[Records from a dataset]
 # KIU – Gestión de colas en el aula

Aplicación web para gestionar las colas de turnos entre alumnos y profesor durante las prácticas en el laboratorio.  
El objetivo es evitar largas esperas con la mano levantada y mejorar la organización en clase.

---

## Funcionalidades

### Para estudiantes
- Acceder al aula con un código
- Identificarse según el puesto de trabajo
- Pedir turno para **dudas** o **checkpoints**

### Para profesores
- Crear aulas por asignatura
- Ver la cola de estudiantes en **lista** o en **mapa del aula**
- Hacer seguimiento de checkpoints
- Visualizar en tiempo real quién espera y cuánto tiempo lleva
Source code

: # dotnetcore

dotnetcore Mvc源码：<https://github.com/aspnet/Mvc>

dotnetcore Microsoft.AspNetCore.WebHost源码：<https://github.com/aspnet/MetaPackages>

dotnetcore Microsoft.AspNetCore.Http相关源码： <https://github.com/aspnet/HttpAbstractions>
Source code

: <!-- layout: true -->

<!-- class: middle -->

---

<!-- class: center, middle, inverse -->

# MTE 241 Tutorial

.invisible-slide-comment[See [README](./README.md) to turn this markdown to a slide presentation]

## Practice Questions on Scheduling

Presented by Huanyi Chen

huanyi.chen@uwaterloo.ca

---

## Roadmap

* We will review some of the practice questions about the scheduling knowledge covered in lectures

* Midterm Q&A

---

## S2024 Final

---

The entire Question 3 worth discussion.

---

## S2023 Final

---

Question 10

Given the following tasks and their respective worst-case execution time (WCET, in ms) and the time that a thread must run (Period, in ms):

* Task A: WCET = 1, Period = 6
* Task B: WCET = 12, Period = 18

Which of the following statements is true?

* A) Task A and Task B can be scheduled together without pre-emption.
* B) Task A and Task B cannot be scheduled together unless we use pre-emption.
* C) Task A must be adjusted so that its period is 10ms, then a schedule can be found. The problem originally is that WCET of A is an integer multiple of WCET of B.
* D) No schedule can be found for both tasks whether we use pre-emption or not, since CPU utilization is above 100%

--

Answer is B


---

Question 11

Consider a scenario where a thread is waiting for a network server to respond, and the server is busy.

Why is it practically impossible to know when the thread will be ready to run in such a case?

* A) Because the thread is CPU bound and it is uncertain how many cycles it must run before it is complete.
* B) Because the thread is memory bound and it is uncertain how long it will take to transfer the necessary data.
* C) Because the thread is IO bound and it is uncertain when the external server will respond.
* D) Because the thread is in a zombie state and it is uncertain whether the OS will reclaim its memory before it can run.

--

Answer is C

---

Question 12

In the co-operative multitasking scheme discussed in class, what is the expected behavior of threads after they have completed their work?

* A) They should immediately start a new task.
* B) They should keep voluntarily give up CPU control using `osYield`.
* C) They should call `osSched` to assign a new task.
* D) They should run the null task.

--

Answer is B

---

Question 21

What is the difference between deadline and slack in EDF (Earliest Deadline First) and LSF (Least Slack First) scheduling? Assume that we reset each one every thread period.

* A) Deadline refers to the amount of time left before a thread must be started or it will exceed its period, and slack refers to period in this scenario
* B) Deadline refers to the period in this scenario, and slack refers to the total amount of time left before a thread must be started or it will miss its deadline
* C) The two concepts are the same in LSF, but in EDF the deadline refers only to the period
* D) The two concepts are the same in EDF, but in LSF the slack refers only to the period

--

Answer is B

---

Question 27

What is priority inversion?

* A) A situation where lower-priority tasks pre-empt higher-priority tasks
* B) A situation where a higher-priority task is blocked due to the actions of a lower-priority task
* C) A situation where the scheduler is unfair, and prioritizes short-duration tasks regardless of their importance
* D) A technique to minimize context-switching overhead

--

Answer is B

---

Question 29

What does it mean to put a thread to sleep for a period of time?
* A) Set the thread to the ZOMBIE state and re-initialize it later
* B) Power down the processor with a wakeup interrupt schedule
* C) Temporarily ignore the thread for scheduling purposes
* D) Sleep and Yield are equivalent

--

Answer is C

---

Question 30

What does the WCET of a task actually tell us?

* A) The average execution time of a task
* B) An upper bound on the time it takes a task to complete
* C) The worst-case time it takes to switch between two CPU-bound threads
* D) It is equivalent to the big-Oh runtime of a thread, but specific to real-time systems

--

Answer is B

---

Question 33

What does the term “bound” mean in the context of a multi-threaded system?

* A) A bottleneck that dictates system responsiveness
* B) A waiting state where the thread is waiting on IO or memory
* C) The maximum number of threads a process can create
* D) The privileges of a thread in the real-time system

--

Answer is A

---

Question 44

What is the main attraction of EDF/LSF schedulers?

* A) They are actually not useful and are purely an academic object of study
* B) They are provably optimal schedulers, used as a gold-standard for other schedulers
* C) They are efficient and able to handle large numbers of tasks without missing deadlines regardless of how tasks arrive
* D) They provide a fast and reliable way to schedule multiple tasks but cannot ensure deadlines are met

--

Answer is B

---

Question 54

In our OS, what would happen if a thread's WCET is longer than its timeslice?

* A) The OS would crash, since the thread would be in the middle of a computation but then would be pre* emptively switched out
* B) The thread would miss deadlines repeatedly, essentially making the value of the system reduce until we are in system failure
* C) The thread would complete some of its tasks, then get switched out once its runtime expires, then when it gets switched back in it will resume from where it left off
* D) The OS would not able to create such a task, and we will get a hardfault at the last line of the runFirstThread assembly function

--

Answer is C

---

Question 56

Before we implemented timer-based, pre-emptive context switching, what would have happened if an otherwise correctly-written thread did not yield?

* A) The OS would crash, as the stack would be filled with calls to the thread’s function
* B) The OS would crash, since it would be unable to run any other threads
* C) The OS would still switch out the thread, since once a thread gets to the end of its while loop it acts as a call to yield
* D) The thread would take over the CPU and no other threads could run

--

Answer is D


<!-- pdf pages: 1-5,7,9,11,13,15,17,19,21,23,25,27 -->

**THE TASK**
In the entries above, count each line with "Microsoft"; reply with the total only.

**SOLUTION TO THIS TASK**
2